Real Estate Institute boss on decision to continue LVR restrictions | Plus talks of pre-purchase inspection standards


Fiona Rotherham
Fri, 14 Nov 2014

UPDATEDReal Estate Institute chief executive Helen O’Sullivan wants to see pre-purchase building inspections regulated, a standard set for methamphetamine testing, and property managers come back under the Real Estate Industry Authority.

O’Sullivan, who is leaving the institute in February to take on the role of chief executive for Auckland apartment developer Ockham Residential, said there were still several issues that needed to be dealt with in the property industry to improve the information buyers had before making a purchase and better protect landlords from those managing their properties.

She would like to see the pre-sale information required from vendors beefed up as it is in some Australian states to cover all aspects of the property although in the US some states had gone too far by including things such as whether there were noisy neighbours or barking dogs.

One of the biggest issues was getting consistency in pre-purchase building inspections which didn’t have to meet any standard and the practitioners weren’t required to be licensed, she said.

“This has been a big issue with leaky homes and there have been lots of cases where vendors and purchasers have been misled.”

The Building Officials Institute of NZ, which is a voluntary not-for-profit, does provide a building surveyor accreditation. But REINZ wants it to be mandatory for building inspections to meet an audited standard that sets out the procedures required and also for building inspectors to have professional indemnity insurance in case purchasers later discover problems with their house.

“You have a guy who’s been building for 20 years and then buys a thermal imaging camera on the internet and sets up as a building inspector with a limited liability company and no professional indemnity cover. When his reports are found to be not that flash, he is nowhere to be found.”

O’Sullivan said REINZ had also written to government ministers calling for a standard agreement on what constitutes proper methamphetamine testing of houses suspected of having been used as P labs so those paying for them can rely on the quality and consistency of the results.

Another issue she’s concerned about is property management which was deregulated under the 2008 changes to the Real Estate Act. Many real estate agencies have a property management arm which comes under regulation of the REAA as part of their agency licence but others don’t face the same oversight, she said. 

Anecdotally there had been a number of cases where property managers have absconded with landlords’ money, but few complain about it to the police because of the relatively small sums involved, she said. “Cumulatively, it mounts up.”

REINZ wants to see all property managers come under the REAA, a requirement for rent money to be kept in trust accounts, and some method of registration so that those who do transgress can’t just easily pop up again in the market somewhere else.

O’Sullivan recently announced her resignation from the 13,000-member voluntary institute after four years at the helm. She said she had been surprised at the amount of media commentary required in the role but puts that down to kiwis’ love affair with property.

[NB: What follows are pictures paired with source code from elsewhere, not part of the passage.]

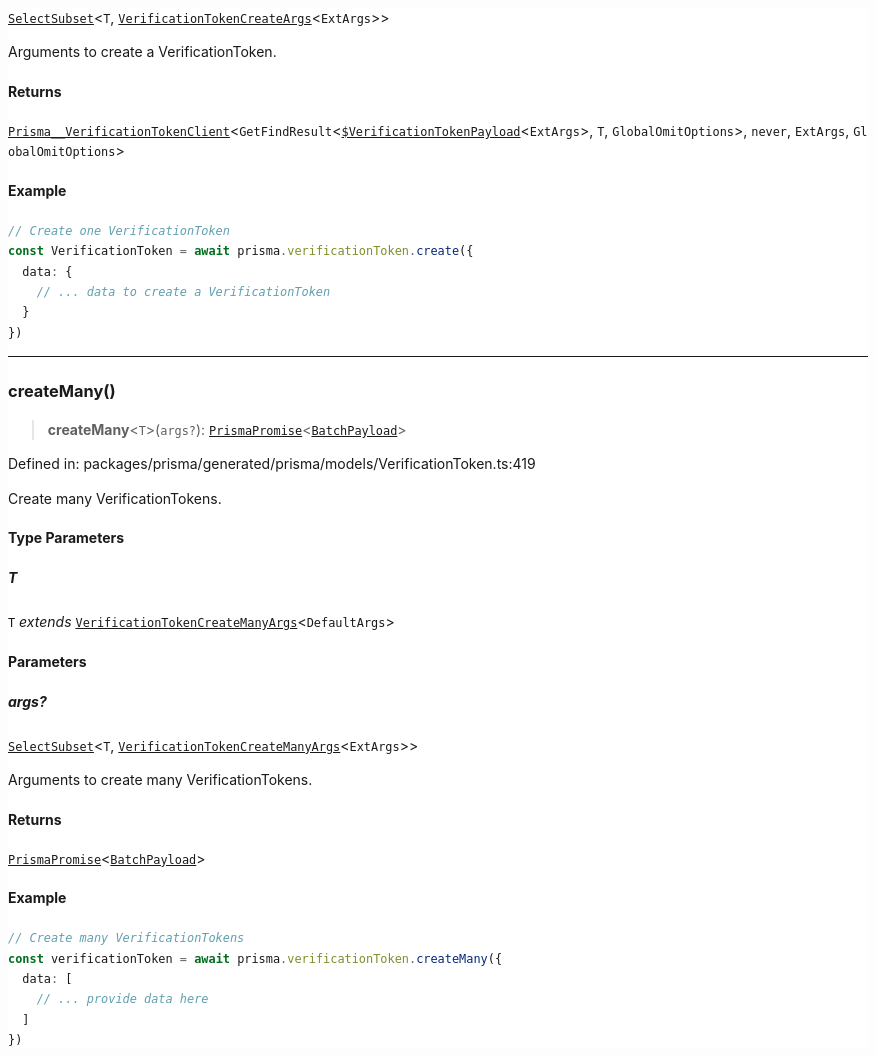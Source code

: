 [`SelectSubset`](../type-aliases/SelectSubset.md)\<`T`, [`VerificationTokenCreateArgs`](../type-aliases/VerificationTokenCreateArgs.md)\<`ExtArgs`\>\>

Arguments to create a VerificationToken.

#### Returns

[`Prisma__VerificationTokenClient`](Prisma__VerificationTokenClient.md)\<`GetFindResult`\<[`$VerificationTokenPayload`](../type-aliases/$VerificationTokenPayload.md)\<`ExtArgs`\>, `T`, `GlobalOmitOptions`\>, `never`, `ExtArgs`, `GlobalOmitOptions`\>

#### Example

```ts
// Create one VerificationToken
const VerificationToken = await prisma.verificationToken.create({
  data: {
    // ... data to create a VerificationToken
  }
})
```

***

### createMany()

> **createMany**\<`T`\>(`args?`): [`PrismaPromise`](../type-aliases/PrismaPromise.md)\<[`BatchPayload`](../type-aliases/BatchPayload.md)\>

Defined in: packages/prisma/generated/prisma/models/VerificationToken.ts:419

Create many VerificationTokens.

#### Type Parameters

##### T

`T` *extends* [`VerificationTokenCreateManyArgs`](../type-aliases/VerificationTokenCreateManyArgs.md)\<`DefaultArgs`\>

#### Parameters

##### args?

[`SelectSubset`](../type-aliases/SelectSubset.md)\<`T`, [`VerificationTokenCreateManyArgs`](../type-aliases/VerificationTokenCreateManyArgs.md)\<`ExtArgs`\>\>

Arguments to create many VerificationTokens.

#### Returns

[`PrismaPromise`](../type-aliases/PrismaPromise.md)\<[`BatchPayload`](../type-aliases/BatchPayload.md)\>

#### Example

```ts
// Create many VerificationTokens
const verificationToken = await prisma.verificationToken.createMany({
  data: [
    // ... provide data here
  ]
})
```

“New Zealand has three religions – rugby, racing and real estate.”

She, for one, dismisses talk of a looming housing bust in New Zealand where property is said to be over-valued. “There would have to be a trigger for it.” Most people would simply hang on to their properties and keep paying the mortgage if values dropped significantly below what they paid, she said.

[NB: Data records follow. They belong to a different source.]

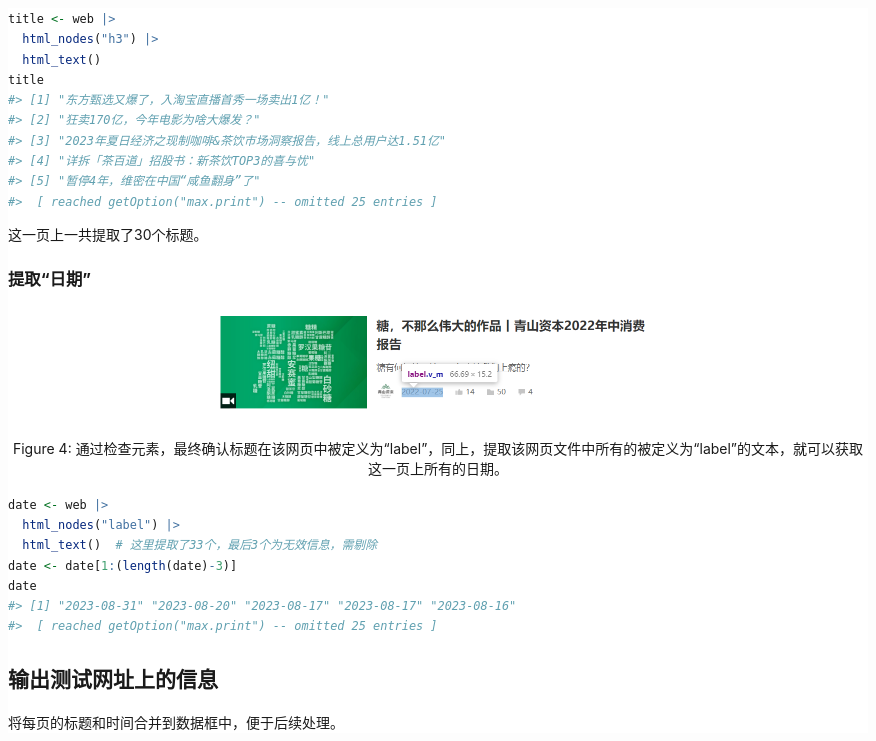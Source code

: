 </div>

``` r
title <- web |> 
  html_nodes("h3") |> 
  html_text()
title
#> [1] "东方甄选又爆了，入淘宝直播首秀一场卖出1亿！"                  
#> [2] "狂卖170亿，今年电影为啥大爆发？"                              
#> [3] "2023年夏日经济之现制咖啡&茶饮市场洞察报告，线上总用户达1.51亿"
#> [4] "详拆「茶百道」招股书：新茶饮TOP3的喜与忧"                     
#> [5] "暂停4年，维密在中国“咸鱼翻身”了"                              
#>  [ reached getOption("max.print") -- omitted 25 entries ]
```

这一页上一共提取了30个标题。

### 提取“日期”

<div class="figure" style="text-align: center">

<img src="imgs/selector2.png" alt="通过检查元素，最终确认标题在该网页中被定义为“label”，同上，提取该网页文件中所有的被定义为“label”的文本，就可以获取这一页上所有的日期。" width="442" />
<p class="caption">
<span id="fig:selector2"></span>Figure 4: 通过检查元素，最终确认标题在该网页中被定义为“label”，同上，提取该网页文件中所有的被定义为“label”的文本，就可以获取这一页上所有的日期。
</p>

</div>

``` r
date <- web |> 
  html_nodes("label") |> 
  html_text()  # 这里提取了33个，最后3个为无效信息，需剔除
date <- date[1:(length(date)-3)]
date
#> [1] "2023-08-31" "2023-08-20" "2023-08-17" "2023-08-17" "2023-08-16"
#>  [ reached getOption("max.print") -- omitted 25 entries ]
```

## 输出测试网址上的信息

将每页的标题和时间合并到数据框中，便于后续处理。


[^1]: 手头没有其他浏览器，不是谷歌浏览器的小伙伴自己寻找一下有无该插件吧！🏃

Auckland needed to keep increasing supply to meet growing migration by building up and out. When supply meets demand, prices tend to stabilise, she said.

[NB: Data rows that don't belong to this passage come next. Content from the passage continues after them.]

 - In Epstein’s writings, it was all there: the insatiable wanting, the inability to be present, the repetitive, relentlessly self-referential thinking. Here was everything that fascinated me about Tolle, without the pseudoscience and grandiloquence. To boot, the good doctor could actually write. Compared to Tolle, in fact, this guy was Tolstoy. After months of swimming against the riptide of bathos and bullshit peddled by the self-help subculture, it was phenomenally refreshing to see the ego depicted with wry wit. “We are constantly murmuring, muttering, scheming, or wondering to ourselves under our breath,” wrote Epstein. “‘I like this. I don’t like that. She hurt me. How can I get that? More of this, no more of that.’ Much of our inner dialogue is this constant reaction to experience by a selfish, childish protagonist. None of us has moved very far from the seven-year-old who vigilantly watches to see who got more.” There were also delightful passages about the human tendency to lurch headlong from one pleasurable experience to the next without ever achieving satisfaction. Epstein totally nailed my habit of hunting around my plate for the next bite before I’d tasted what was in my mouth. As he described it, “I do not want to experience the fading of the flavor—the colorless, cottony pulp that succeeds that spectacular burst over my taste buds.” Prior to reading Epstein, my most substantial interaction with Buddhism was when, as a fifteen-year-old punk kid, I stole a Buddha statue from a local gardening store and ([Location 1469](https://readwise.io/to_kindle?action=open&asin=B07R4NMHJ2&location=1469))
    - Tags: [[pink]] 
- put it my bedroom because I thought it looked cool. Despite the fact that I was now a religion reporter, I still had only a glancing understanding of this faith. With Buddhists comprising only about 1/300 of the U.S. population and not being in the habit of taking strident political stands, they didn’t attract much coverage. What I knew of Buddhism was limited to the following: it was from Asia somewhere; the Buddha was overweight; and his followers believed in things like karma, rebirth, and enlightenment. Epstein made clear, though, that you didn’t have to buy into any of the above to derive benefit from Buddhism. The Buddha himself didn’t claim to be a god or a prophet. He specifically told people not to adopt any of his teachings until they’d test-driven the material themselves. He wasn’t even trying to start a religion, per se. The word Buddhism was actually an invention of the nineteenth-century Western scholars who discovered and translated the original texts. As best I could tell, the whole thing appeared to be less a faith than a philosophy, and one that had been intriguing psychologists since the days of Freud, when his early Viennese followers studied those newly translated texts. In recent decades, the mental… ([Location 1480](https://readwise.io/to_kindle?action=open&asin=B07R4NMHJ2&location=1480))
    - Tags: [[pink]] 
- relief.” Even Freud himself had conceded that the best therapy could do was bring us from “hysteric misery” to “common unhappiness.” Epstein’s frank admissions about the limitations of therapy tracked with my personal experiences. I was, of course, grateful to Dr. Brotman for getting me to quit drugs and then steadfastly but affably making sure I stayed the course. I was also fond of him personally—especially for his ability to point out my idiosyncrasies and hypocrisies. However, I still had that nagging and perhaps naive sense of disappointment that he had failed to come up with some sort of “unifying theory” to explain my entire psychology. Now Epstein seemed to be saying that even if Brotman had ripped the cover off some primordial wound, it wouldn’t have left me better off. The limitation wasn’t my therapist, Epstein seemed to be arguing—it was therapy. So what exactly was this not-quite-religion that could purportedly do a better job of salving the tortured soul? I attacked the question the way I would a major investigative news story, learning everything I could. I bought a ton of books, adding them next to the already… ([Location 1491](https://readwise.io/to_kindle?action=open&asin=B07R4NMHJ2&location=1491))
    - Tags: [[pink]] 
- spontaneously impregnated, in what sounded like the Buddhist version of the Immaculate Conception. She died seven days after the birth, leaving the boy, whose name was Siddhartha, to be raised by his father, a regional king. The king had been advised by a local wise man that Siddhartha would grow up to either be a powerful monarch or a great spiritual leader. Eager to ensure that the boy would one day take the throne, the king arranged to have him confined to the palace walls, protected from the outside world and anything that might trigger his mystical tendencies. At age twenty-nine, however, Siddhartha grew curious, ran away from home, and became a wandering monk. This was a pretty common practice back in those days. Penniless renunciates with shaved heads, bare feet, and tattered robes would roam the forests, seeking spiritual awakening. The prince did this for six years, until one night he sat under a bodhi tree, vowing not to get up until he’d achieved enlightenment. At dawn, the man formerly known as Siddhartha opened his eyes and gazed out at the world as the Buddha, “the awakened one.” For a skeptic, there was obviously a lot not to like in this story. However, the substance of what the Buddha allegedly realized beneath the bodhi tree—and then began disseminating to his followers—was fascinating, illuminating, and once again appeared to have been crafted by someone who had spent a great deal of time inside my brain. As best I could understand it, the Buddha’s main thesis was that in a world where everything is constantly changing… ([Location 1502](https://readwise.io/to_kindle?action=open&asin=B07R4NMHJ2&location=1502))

EARLIERREINZ says first-home buyers could give up

Departing Real Estate Institute chief executive Helen O’Sullivan said the Reserve Bank’s decision to continue the loan-to-value ratio restrictions on home loans could see some first-home buyers give up on the idea of ever owning a house.

RBNZ governor Graeme Wheeler yesterday said the LVR regime in place for a year had been successful, with house price inflation falling nationally from just under 10 percent to 4.9 percent, while in Auckland it had halved from 17 percent to 8.5 percent. Although there had been speculation the RBNZ would lift the restrictions yesterday, Wheeler said there remained a risk of a resurgence in house price inflation, particularly given strong immigration flows and he didn’t think it appropriate to ease the LVR speed limit at this time.

O’Sullivan said it was meant to be a temporary measure but was now starting to look more permanent.

“Does that mean Auckland will have to have building consents of 13,000 a year before the LVRs are moved, because it will take some time to get there,” she said. “The long-term implications could be that first-home buyers give up on home buying and that’s fine if they turn to other investments but not if they just end up buying jetskis.”

There was data in the US that long-term asset accumulation was linked to property purchases, although it’s not axiomatic that one would follow the other, she said.

The Reserve Bank yesterday said the LVR restrictions had reduced the ratio of first-home buyers to about 17 percent of new lending over the past year, from a peak of 21 percent in September 2013, and just below the 19 percent average over the past decade. 

The general concept was that the LVRs were a temporary measure that would cool demand until supply ramps up, but O’Sullivan said she wants some clarity from the RBNZ as to how long that is expected to take. She also said consideration should be given to extending the amount of home loans banks can make to people with under a 20 per cent deposit, such as adding an extra 5 percent of those sort of loans to first-home buyers eyeing up properties under the $400,000 mark.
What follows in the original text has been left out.